Poco meno di un quarto della sua descrizione - che ebbe una notevole fortuna editoriale - è riservata ai divertimenti e alle feste, come elementi tipici della cultura veneziana, l'opera, l'arte il fresco, il carnevale, i festini, i  ridotti, e le tante feste pubbliche...
Dieci pagine del libro del Didier trattano delle cortigiane, per il numero dele quali Venezia eccelleva persino su Roma. Il commercio con loro era così diffuso che praticamente tutti, a Venezia, erano contagiati da malattie veneree, senza che le autorità sanitarie intervenissero, perché - questa è la conclusione singolare alla quale il viaggiatore francese perviene - la Repubblica ne faceva uno strumento di conservazione dell'ordine costituito, conoscendo la sua efficacia nel calmare i bollenti spiriti (insomma, vale il detto: tira più un pelo di fica...ndR).

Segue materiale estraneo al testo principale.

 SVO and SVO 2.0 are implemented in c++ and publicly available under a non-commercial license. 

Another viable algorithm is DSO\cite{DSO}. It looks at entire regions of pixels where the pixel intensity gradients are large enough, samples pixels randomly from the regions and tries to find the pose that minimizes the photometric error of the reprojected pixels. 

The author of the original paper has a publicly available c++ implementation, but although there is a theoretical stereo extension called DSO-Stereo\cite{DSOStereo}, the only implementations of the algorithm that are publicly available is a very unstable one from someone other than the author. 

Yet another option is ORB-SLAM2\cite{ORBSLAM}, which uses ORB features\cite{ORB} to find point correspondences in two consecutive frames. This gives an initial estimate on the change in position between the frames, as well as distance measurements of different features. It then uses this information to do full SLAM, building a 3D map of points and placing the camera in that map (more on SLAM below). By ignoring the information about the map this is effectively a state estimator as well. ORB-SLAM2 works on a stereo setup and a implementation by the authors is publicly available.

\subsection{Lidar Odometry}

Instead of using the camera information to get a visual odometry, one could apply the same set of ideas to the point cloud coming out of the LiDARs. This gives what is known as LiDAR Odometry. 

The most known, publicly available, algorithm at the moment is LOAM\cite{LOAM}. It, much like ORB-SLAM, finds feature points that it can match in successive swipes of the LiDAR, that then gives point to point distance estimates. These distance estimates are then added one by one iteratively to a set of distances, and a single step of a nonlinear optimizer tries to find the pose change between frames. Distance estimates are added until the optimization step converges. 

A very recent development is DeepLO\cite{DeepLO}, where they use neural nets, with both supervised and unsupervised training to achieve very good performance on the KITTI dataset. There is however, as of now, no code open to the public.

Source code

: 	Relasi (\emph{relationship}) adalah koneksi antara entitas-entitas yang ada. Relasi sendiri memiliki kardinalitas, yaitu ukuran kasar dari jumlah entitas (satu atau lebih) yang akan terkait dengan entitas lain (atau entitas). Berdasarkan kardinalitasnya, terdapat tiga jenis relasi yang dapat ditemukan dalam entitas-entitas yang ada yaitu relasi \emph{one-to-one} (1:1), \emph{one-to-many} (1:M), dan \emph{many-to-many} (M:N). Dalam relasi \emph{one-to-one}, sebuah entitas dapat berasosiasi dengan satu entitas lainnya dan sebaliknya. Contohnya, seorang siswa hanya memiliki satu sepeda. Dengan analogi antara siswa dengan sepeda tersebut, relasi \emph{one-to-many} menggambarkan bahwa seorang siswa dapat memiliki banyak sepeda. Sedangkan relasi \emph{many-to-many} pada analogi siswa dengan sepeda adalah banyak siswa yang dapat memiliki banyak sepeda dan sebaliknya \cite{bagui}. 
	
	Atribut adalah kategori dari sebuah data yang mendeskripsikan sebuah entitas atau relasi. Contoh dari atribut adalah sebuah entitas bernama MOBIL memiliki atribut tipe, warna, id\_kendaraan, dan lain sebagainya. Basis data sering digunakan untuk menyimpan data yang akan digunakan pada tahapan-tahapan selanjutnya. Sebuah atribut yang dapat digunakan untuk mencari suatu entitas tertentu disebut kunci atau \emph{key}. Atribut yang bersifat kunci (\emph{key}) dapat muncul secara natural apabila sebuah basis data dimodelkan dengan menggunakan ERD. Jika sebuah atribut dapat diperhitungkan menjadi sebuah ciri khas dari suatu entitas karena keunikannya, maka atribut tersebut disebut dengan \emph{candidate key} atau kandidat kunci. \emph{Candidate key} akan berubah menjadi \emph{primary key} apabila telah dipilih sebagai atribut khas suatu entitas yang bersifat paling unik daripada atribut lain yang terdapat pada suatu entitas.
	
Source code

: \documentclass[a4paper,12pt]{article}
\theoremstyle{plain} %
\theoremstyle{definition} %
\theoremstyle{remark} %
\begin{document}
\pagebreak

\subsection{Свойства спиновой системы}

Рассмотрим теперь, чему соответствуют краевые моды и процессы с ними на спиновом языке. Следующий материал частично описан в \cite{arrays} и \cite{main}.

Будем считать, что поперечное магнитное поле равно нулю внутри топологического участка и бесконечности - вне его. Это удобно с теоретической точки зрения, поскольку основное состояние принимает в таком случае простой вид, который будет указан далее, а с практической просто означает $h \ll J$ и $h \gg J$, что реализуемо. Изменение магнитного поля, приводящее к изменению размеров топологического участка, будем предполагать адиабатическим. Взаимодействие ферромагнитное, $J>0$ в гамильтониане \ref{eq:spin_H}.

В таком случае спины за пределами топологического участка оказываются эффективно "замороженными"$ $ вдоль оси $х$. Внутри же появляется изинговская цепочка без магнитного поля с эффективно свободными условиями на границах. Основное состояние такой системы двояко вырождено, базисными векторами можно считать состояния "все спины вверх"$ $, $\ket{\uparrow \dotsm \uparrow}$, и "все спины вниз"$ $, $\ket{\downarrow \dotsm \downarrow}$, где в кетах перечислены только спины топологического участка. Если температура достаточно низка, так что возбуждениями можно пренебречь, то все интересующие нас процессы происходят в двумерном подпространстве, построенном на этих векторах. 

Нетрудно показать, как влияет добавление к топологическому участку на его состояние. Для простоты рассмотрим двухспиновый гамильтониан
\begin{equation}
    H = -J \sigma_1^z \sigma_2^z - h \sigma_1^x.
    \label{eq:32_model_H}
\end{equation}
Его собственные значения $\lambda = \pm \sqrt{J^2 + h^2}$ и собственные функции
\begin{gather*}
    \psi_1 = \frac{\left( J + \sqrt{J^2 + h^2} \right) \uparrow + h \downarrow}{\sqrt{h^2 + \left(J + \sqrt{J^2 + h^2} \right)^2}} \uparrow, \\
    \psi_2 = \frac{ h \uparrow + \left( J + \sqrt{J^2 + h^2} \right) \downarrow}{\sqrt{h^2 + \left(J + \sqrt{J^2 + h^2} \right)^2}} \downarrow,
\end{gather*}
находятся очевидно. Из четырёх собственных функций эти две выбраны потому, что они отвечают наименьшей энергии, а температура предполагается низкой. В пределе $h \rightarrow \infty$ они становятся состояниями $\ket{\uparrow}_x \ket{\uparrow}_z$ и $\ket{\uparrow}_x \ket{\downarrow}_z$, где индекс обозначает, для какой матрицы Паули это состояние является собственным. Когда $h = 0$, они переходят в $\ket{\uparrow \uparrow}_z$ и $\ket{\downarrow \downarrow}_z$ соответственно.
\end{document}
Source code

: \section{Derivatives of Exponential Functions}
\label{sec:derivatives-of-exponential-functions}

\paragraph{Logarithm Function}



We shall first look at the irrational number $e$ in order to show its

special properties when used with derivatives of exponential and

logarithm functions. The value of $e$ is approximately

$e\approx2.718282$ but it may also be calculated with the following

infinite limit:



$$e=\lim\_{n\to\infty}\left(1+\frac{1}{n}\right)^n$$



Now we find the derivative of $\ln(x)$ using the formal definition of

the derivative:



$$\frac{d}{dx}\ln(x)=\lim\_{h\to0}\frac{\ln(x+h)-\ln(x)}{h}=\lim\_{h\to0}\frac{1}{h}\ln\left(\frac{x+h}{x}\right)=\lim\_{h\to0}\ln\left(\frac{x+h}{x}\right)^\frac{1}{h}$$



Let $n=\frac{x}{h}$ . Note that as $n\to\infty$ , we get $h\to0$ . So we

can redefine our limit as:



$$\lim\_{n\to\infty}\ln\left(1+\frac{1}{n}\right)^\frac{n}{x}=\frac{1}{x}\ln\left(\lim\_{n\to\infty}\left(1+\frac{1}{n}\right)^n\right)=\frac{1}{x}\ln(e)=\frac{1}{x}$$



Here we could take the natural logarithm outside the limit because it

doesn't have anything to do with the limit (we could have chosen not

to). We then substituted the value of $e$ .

LE DISTANZE SOCIALI QUASI ABOLITE



Colpisce l'osservatore anche un certo livellamento delle distanze sociali, espressione anch'esso di libertà, attraverso una comunanza di modo di vivere, per cui in un certo palazzo era dato di vedere un nobile al primo piano e una cortigiana al secondo, e nelle festività pubbliche una partecipazione gioiosa di nobili e di popolani, senz anessuna discriminazione (particolare caratteristica che colse anche Goethe nel suo "Viaggio in Italia). 
In questa società felice, afferma egli con sicurezza, anche i contadini godevano di grande libertà e pagavano poche tasse. Professionisti, segretari degli uffici pubblici, notai, indossavano gli stessi abiti dei nobili, tanto era impossibile distinguere gli uni dagli altri..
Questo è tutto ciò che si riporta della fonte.